= WHAT YOU WILL DO =
The answer should be each line from the entries below that has the word "older" in it.

********

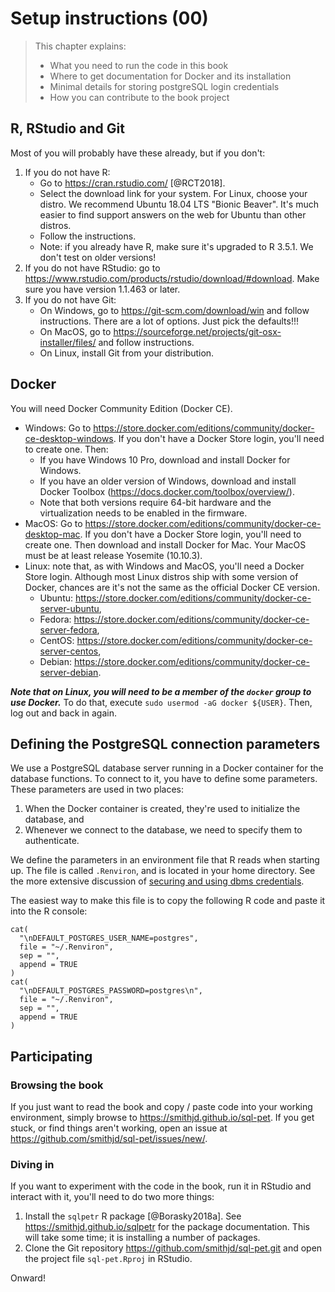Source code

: # Setup instructions (00)

> This chapter explains:
> 
> * What you need to run the code in this book
> * Where to get documentation for Docker and its installation
> * Minimal details for storing postgreSQL login credentials
> * How you can contribute to the book project

## R, RStudio and Git

Most of you will probably have these already, but if you don't:

1. If you do not have R:
    * Go to <https://cran.rstudio.com/> [@RCT2018].
    * Select the download link for your system. For Linux, choose your distro. We recommend Ubuntu 18.04 LTS "Bionic Beaver". It's much easier to find support answers on the web for Ubuntu than other distros.
    * Follow the instructions.
    * Note: if you already have R, make sure it's upgraded to R 3.5.1. We don't test on older versions!
2. If you do not have RStudio: go to <https://www.rstudio.com/products/rstudio/download/#download>. Make sure you have version 1.1.463 or later.
3. If you do not have Git:
    * On Windows, go to <https://git-scm.com/download/win> and follow instructions. There are a lot of options. Just pick the defaults!!!
    * On MacOS, go to <https://sourceforge.net/projects/git-osx-installer/files/> and follow instructions.
    * On Linux, install Git from your distribution.

## Docker
You will need Docker Community Edition (Docker CE).

* Windows: Go to <https://store.docker.com/editions/community/docker-ce-desktop-windows>. If you don't have a Docker Store login, you'll need to create one. Then:
    * If you have Windows 10 Pro, download and install Docker for Windows.
    * If you have an older version of Windows, download and install Docker Toolbox (<https://docs.docker.com/toolbox/overview/>).
    * Note that both versions require 64-bit hardware and the virtualization needs to be enabled in the firmware.
* MacOS: Go to <https://store.docker.com/editions/community/docker-ce-desktop-mac>. If you don't have a Docker Store login, you'll need to create one. Then download and install Docker for Mac. Your MacOS must be at least release Yosemite (10.10.3).
* Linux: note that, as with Windows and MacOS, you'll need a Docker Store login. Although most Linux distros ship with some version of Docker, chances are it's not the same as the official Docker CE version.
    * Ubuntu: <https://store.docker.com/editions/community/docker-ce-server-ubuntu>,
    * Fedora: <https://store.docker.com/editions/community/docker-ce-server-fedora>,
    * CentOS: <https://store.docker.com/editions/community/docker-ce-server-centos>,
    * Debian: <https://store.docker.com/editions/community/docker-ce-server-debian>.
    
***Note that on Linux, you will need to be a member of the `docker` group to use Docker.*** To do that, execute `sudo usermod -aG docker ${USER}`. Then, log out and back in again.

## Defining the PostgreSQL connection parameters
We use a PostgreSQL database server running in a Docker container for the database functions. To connect to it, you have to define some parameters. These parameters are used in two places:

1. When the Docker container is created, they're used to initialize the database, and
2. Whenever we connect to the database, we need to specify them to authenticate.

We define the parameters in an environment file that R reads when starting up. The file is called `.Renviron`, and is located in your home directory.  See the more extensive discussion of [securing and using dbms credentials](#dbms-login).

The easiest way to make this file is to copy the following R code and paste it into the R console:

```
cat(
  "\nDEFAULT_POSTGRES_USER_NAME=postgres",
  file = "~/.Renviron",
  sep = "",
  append = TRUE
)
cat(
  "\nDEFAULT_POSTGRES_PASSWORD=postgres\n",
  file = "~/.Renviron",
  sep = "",
  append = TRUE
)
```

## Participating

### Browsing the book
If you just want to read the book and copy / paste code into your working environment, simply browse to <https://smithjd.github.io/sql-pet>. If you get stuck, or find things aren't working, open an issue at <https://github.com/smithjd/sql-pet/issues/new/>.

### Diving in
If you want to experiment with the code in the book, run it in RStudio and interact with it, you'll need to do two more things:

1. Install the `sqlpetr` R package [@Borasky2018a]. See <https://smithjd.github.io/sqlpetr> for the package documentation. This will take some time; it is installing a number of packages.
2. Clone the Git repository <https://github.com/smithjd/sql-pet.git> and open the project file `sql-pet.Rproj` in RStudio.

Onward!

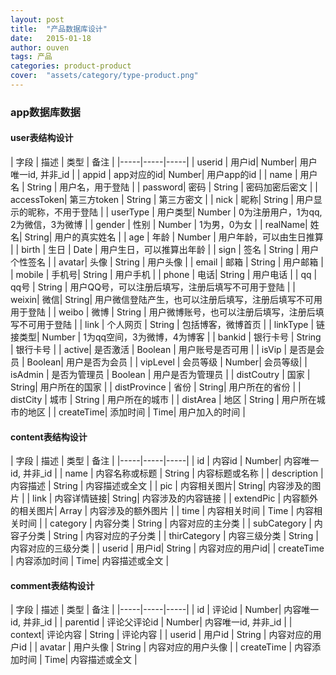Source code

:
 ```yaml
---
layout: post
title:  "产品数据库设计"
date:   2015-01-18
author: ouven
tags: 产品
categories: product-product
cover:  "assets/category/type-product.png"
---
```


### app数据库数据

#### user表结构设计

| 字段 | 描述 | 类型 | 备注 |
|-----|-----|-----|
| userid | 用户id| Number| 用户唯一id, 并非_id |
| appid | app对应的id| Number| 用户app的id |
| name | 用户名 | String | 用户名，用于登陆 |
| password| 密码 | String | 密码加密后密文 |
| accessToken| 第三方token | String | 第三方密文 |
| nick | 昵称| String | 用户显示的昵称，不用于登陆 |
| userType | 用户类型| Number | 0为注册用户，1为qq, 2为微信，3为微博 |
| gender | 性别 | Number | 1为男，0为女 |
| realName| 姓名| String| 用户的真实姓名 |
| age | 年龄 | Number | 用户年龄，可以由生日推算 |
| birth | 生日 | Date | 用户生日，可以推算出年龄 |
| sign | 签名 | String | 用户个性签名 |
| avatar| 头像 | String | 用户头像 |
| email | 邮箱 | String | 用户邮箱 |
| mobile | 手机号| String | 用户手机 |
| phone | 电话| String | 用户电话 |
| qq | qq号 | String | 用户QQ号，可以注册后填写，注册后填写不可用于登陆 |
| weixin| 微信| String| 用户微信登陆产生，也可以注册后填写，注册后填写不可用用于登陆 |
| weibo | 微博 | String | 用户微博账号，也可以注册后填写，注册后填写不可用于登陆 |
| link | 个人网页 | String | 包括博客，微博首页 |
| linkType | 链接类型| Number | 1为qq空间，3为微博，4为博客 |
| bankid | 银行卡号 | String | 银行卡号 |
| active| 是否激活 | Boolean | 用户账号是否可用 |
| isVip | 是否是会员 | Boolean| 用户是否为会员 |
| vipLevel | 会员等级 | Number| 会员等级|
| isAdmin | 是否为管理员 | Boolean | 用户是否为管理员 |
| distCoutry | 国家 | String| 用户所在的国家 |
| distProvince | 省份 | String| 用户所在的省份 |
| distCity | 城市 | String | 用户所在的城市 |
| distArea | 地区 | String | 用户所在城市的地区 |
| createTime| 添加时间 | Time| 用户加入的时间 |

#### content表结构设计

| 字段 | 描述 | 类型 | 备注 |
|-----|-----|-----|
| id | 内容id | Number| 内容唯一id, 并非_id |
| name | 内容名称或标题 | String | 内容标题或名称 |
| description | 内容描述 | String | 内容描述或全文 |
| pic | 内容相关图片| String| 内容涉及的图片 |
| link | 内容详情链接| String| 内容涉及的内容链接 |
| extendPic | 内容额外的相关图片| Array | 内容涉及的额外图片 |
| time | 内容相关时间 | Time | 内容相关时间 |
| category | 内容分类 | String | 内容对应的主分类 |
| subCategory | 内容子分类 | String | 内容对应的子分类 |
| thirCategory | 内容三级分类 | String | 内容对应的三级分类 |
| userid | 用户id| String | 内容对应的用户id|
| createTime | 内容添加时间 | Time| 内容描述或全文 |

#### comment表结构设计

| 字段 | 描述 | 类型 | 备注 |
|-----|-----|-----|
| id | 评论id | Number| 内容唯一id, 并非_id |
| parentid | 评论父评论id | Number| 内容唯一id, 并非_id |
| context| 评论内容 | String | 评论内容 |
| userid | 用户id | String | 内容对应的用户id |
| avatar | 用户头像 | String | 内容对应的用户头像 |
| createTime | 内容添加时间 | Time| 内容描述或全文 |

********

= ANSWER SPACE =
    * Note: if you already have R, make sure it's upgraded to R 3.5.1. We don't test on older versions!
    * If you have an older version of Windows, download and install Docker Toolbox (<https://docs.docker.com/toolbox/overview/>).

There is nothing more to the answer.